Still, he doesn’t worry about his customers — or those of his competitor­s — getting their hands on freezers and fridges for storing vaccines.

“COVID is such a big priority for the federal government right now, that if they needed to, I could see them asking the Royal Canadian Air Force to send a plane over to pick stuff up if it came to that,” Greco said.

Alex Esmon, a senior director at U.S.-based medical equipment maker Thermo Fisher, says Canadian customers have continued to snap up the company’s ULT freezers, as well as fridges for storing vaccines.

“Some institutio­ns are preparing for every eventualit­y, so they’ll get a fridge, a minus-20 freezer and a ULT freezer too,” Esmon said. The Thermo Fisher ULT freezers range from a $6,000, one-cubic-foot minifridge the size of a vaccine-shipping container, to a standup fridge worth $14,000.

Thermo Fisher’s two factories, in Ohio and North Carolina, have been up and running all year, Esmon said.

“Because we’re essential, we’ve been able to stay open.”

Despite the high demand, Esmon doesn’t anticipate any issues supplying Canadian customers.

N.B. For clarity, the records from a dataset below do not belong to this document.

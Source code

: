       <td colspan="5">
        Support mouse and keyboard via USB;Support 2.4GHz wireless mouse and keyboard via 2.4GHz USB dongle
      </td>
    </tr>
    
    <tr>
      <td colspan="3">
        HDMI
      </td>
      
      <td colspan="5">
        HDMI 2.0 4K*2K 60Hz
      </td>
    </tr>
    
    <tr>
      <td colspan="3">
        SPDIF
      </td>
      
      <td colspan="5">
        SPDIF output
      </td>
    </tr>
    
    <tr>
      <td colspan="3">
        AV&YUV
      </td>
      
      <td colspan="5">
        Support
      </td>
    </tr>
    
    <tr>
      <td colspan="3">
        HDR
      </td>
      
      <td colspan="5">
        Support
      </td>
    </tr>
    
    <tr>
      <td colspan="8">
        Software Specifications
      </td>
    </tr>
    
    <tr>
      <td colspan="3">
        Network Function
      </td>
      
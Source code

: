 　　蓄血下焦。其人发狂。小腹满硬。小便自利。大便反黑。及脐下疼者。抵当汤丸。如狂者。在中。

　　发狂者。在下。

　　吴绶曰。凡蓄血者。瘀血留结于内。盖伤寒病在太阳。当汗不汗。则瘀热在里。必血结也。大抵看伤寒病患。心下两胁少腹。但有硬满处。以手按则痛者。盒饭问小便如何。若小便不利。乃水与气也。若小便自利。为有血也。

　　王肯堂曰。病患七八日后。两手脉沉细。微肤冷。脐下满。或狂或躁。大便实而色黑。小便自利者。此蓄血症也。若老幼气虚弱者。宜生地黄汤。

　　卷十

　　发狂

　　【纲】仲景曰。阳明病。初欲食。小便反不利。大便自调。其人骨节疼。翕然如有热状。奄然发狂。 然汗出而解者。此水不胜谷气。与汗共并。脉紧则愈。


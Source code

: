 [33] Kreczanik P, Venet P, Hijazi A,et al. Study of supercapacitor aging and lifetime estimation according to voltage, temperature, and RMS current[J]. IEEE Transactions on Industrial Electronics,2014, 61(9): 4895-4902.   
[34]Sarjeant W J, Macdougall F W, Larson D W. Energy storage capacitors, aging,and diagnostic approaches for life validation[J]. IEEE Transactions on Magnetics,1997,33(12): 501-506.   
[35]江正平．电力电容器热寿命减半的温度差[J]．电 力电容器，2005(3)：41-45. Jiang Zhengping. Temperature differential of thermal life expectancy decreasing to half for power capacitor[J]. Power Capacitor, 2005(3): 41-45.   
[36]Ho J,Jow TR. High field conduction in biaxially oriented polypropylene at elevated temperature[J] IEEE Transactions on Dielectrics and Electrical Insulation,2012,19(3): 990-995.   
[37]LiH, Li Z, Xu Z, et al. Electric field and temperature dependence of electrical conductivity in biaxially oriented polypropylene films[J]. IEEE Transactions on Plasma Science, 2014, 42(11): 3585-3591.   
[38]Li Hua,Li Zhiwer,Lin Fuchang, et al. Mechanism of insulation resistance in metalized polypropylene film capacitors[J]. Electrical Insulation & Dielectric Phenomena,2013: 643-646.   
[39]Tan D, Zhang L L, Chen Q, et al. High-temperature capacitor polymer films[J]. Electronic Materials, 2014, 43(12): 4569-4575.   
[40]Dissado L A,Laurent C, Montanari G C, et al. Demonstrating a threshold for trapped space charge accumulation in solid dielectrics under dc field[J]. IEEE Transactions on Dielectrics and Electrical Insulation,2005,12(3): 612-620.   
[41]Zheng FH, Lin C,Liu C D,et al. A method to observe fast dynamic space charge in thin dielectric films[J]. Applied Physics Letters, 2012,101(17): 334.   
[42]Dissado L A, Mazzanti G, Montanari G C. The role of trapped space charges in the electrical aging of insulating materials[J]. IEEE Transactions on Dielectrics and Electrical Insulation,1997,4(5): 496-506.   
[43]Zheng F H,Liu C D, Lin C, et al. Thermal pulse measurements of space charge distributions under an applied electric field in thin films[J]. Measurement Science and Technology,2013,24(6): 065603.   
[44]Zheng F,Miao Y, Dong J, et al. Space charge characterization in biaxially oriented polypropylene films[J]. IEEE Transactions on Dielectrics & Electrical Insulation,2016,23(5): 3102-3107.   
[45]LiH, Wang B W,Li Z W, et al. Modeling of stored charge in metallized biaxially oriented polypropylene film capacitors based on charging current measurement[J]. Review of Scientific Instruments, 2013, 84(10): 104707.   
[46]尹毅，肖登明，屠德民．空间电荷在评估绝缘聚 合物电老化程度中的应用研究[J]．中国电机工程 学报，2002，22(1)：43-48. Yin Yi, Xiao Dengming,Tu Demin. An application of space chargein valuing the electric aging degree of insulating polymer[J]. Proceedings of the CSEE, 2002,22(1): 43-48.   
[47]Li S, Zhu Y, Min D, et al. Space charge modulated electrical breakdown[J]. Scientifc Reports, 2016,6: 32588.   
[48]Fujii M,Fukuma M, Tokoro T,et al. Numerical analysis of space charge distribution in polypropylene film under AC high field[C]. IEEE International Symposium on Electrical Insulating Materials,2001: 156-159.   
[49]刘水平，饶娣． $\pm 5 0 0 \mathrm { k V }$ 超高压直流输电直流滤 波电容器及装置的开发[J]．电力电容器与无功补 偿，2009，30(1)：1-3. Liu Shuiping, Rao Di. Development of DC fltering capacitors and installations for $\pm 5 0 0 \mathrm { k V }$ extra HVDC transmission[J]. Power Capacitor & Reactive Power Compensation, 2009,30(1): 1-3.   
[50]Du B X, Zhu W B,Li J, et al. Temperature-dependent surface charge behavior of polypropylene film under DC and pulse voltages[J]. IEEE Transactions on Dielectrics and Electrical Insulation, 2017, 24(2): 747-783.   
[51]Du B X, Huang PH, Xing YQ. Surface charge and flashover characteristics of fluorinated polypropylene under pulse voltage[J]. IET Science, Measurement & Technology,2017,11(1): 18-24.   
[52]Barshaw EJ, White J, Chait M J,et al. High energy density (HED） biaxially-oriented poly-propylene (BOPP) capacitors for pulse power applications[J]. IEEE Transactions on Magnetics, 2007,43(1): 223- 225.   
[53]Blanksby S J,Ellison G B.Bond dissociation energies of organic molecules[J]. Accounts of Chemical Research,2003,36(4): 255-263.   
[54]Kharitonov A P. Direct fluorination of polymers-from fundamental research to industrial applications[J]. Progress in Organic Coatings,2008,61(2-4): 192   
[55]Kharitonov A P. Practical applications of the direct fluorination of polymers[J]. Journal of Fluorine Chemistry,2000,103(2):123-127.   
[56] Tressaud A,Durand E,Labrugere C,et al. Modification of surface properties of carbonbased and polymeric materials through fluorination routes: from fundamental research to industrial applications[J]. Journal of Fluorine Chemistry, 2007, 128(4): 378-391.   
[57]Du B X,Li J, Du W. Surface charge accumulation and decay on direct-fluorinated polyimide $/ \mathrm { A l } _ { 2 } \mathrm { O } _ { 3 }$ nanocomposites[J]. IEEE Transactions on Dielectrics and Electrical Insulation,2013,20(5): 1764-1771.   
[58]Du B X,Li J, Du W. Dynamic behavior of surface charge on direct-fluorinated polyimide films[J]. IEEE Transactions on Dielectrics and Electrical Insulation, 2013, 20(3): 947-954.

Fraser Johnson, a supply chain and logistics professor at Western University’s Ivey School of business, agreed that medical supplies are a priority for government­s around the world right now. But other manufactur­ers are struggling to get their products shipped on time, particular­ly from factories in Southeast Asia to North America and Europe, Johnson said. “It’s everything. Consumer products, car parts. It’s all coming over at once. The price of shipping containers has doubled since August,” said Johnson.

For large retailers or manufactur­ers, the situation is less tricky, because they often have long-term contracts with shipping companies. If they don’t, they can flex their buying power, Johnson said.

“For the Walmarts of the world, this isn’t as big of an issue, because they’ve got more relationsh­ips, and because of their scale, they have more leverage. But if you’re a small company and call up a shipping broker to say, ‘I’ve got one shipping container that I need sent,’ you’re going to have a much harder time,” Johnson said.

For now, Pfizer itself is shipping its vaccine from points as close as possible to the sites where it will be used. During internatio­nal flights, and until it reaches those “points of use,” it will be stored in what the company is calling thermal shippers, basically a box filled with dry ice.

From there, the vaccine can be stored in the shippers for up to 15 days by adding more dry ice; the vaccine can also be stored in ULT freezers for up to six months. For up to five days, the vaccine can be stored in refrigerat­ors.